**WHAT TO DO:**
Please report every line from the material that contains the word "transmitter".

─── TASK INPUTS

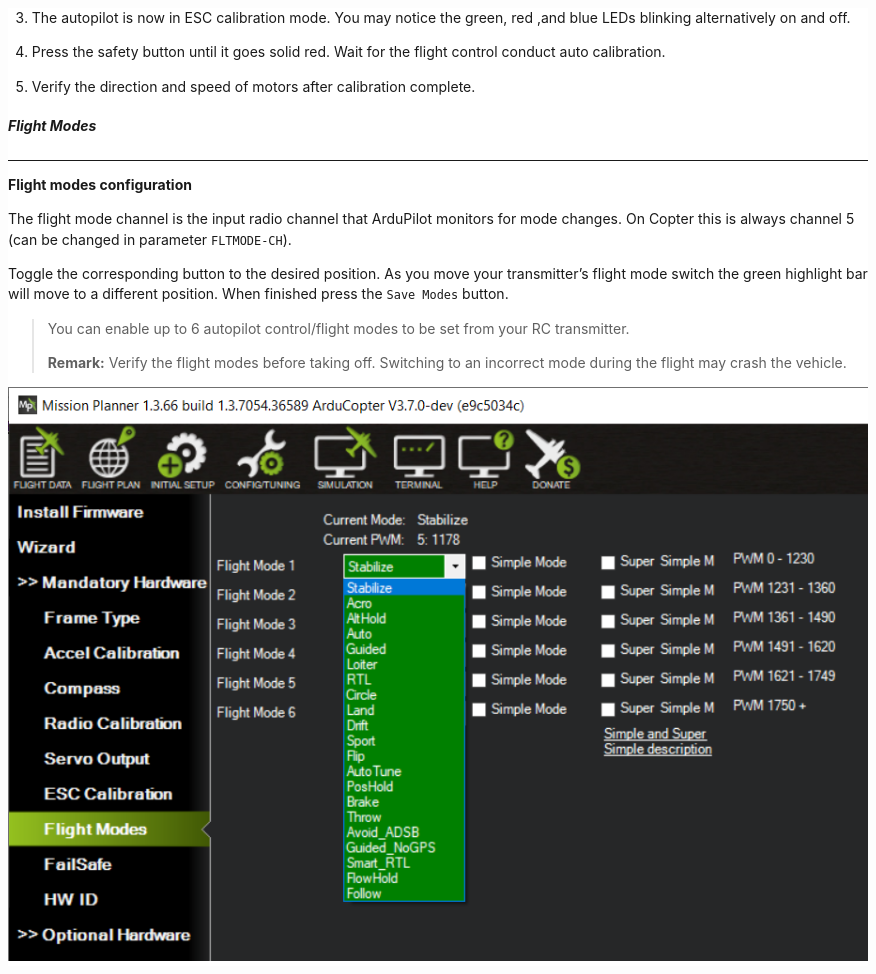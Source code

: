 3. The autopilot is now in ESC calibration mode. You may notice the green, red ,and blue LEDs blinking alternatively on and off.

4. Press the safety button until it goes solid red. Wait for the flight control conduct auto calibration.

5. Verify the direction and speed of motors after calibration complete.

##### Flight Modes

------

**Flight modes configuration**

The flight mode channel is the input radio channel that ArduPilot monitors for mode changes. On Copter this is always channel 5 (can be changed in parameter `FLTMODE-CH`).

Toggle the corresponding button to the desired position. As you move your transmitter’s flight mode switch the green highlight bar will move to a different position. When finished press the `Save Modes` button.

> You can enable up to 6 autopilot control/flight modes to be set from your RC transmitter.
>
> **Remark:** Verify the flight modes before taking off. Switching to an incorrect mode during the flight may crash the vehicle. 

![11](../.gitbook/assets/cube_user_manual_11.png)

──────
─── TASK INPUTS

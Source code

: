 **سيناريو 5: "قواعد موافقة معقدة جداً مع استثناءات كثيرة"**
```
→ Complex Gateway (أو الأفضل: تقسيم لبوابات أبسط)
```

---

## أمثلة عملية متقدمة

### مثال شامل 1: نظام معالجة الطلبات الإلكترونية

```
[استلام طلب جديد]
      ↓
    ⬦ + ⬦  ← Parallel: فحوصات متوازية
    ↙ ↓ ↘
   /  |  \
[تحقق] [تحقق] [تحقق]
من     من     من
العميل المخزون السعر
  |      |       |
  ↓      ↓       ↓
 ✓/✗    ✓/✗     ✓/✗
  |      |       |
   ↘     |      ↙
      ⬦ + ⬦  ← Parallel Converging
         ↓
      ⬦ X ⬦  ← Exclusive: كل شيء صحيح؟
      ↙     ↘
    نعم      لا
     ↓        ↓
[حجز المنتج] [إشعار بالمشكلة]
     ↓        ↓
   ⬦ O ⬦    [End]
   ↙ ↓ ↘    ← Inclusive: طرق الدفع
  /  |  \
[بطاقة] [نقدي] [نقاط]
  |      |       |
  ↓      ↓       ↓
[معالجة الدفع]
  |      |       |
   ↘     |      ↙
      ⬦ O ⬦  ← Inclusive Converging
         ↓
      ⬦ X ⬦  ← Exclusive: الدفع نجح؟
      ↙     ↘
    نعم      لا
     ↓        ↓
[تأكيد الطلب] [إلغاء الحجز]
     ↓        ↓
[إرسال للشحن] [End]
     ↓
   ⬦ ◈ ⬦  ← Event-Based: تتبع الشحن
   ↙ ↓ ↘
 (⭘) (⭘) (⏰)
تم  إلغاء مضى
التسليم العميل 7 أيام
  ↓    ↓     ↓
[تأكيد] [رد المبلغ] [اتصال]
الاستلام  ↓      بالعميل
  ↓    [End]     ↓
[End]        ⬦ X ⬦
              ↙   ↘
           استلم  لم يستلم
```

──────

**RESPONSE AREA:**
Toggle the corresponding button to the desired position. As you move your transmitter’s flight mode switch the green highlight bar will move to a different position. When finished press the `Save Modes` button.
> You can enable up to 6 autopilot control/flight modes to be set from your RC transmitter.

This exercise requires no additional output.